Speaker of the House Nancy Pelosi (left) and Senate Minority Leader Chuck Schumer (right) speak to reporters in Statuary Hall after they met with US Treasury Secretary Steven Mnuchin and White House Chief of Staff Mark Meadows at the US Capitol on Tuesday in Washington, DC.

Democrats and Republicans in the US Congress late on Tuesday were far from reaching an agreement on a new package to support the world’s leading economy, brought to its knees by the coronavirus pandemic.

“Very sadly, after months of deadly delay, the Republicans have unveiled a proposal that would only prolong the suffering for millions of workers and families across America,” House Speaker Nancy Pelosi wrote in a letter to her fellow Democrats, following two rounds of negotiations with the White House and Republican lawmakers.

In the Senate, Republican majority leader Mitch McConnell defended his party’s proposal, unveiled on Monday, that calls for US$1 trillion in stimulus aid.
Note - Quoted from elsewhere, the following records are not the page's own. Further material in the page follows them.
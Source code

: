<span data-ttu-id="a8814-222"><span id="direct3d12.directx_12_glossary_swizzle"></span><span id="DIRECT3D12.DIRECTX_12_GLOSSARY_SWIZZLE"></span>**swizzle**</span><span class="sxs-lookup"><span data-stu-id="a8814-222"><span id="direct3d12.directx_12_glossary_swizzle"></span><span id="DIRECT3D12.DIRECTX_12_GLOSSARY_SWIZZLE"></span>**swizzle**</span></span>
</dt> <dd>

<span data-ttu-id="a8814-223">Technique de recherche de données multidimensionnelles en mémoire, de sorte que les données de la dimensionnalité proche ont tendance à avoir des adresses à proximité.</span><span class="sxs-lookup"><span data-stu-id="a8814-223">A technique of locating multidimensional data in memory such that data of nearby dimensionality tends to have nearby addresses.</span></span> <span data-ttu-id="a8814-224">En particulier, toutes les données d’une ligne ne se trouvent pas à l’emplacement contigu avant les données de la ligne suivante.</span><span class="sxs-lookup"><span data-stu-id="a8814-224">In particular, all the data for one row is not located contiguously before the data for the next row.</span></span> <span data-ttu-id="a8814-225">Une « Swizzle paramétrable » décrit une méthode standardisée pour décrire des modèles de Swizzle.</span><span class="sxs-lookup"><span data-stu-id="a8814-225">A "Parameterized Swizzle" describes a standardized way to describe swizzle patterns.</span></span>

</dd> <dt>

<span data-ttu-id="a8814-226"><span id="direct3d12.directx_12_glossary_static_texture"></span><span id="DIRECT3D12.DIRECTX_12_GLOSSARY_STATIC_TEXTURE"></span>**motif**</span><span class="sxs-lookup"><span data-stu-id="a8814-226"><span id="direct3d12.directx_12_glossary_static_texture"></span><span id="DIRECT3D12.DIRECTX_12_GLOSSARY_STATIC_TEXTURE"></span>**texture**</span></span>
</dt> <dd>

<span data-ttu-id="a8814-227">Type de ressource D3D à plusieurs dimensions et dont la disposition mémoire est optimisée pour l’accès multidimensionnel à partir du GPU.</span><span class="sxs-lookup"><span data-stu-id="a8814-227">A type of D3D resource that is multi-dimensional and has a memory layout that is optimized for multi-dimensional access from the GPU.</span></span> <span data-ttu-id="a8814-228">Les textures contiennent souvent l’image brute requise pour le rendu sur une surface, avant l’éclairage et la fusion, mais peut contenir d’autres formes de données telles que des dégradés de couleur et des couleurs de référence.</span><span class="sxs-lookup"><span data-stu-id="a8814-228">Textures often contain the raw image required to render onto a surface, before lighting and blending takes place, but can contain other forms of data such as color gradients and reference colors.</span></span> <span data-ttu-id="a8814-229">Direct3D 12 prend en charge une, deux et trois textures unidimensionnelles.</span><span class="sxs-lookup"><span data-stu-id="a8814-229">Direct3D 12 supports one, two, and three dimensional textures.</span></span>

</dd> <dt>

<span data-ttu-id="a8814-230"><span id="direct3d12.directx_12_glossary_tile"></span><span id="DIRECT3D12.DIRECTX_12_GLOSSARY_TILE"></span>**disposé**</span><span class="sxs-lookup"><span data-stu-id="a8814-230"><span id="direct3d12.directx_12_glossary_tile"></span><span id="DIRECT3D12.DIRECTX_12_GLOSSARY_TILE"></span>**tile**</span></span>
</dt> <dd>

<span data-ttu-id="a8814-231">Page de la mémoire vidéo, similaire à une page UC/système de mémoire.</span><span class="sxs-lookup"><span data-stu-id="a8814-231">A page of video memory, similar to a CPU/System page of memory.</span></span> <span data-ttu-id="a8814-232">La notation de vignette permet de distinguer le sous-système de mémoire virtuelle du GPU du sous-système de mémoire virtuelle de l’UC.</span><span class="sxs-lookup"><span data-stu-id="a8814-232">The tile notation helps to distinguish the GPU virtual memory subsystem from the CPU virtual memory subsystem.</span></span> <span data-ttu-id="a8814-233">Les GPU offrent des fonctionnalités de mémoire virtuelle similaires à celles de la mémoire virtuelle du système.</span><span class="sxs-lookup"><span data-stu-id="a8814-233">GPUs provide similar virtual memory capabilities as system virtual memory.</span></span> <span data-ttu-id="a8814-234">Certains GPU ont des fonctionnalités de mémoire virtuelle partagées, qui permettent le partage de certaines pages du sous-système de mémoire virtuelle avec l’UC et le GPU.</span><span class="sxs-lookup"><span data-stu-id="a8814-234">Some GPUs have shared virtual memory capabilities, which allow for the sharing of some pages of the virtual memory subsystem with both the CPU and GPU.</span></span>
Back in May, the House Democrats unveiled a US$3 trillion coronavirus response package, the largest yet, to fund efforts to fight the pandemic and provide emergency payments to millions of Americans.

With only 100 days to go before the US presidential election, talks are tense between the parties — but also among Republicans, some of whom are refusing to spend much and are even criticizing the White House.

“We have two big-government Democrats,” said Republican Senator Ben Sasse of Nebraska.

Stumbling blocks to reaching an agreement include extending aid to the millions left jobless by the pandemic. Under the Republican plan, unemployment payments would drop to US$200 a week from US$600 per week under the current plan — set to expire at the end of July.

Some lawmakers are asking to simply extend these payments until the end of the week to give negotiators time to reach a deal on the larger stimulus.

Another major disagreement is over a clause allowing businesses to say they have shown a “good faith effort” to protect their employees from the coronavirus in order to avoid certain legal responsibilities. McConnell on Tuesday said he would not allow a Senate vote on any measure that did not include this clause.

In the letter, Pelosi seemed discouraged about finding “common ground” with the Republicans.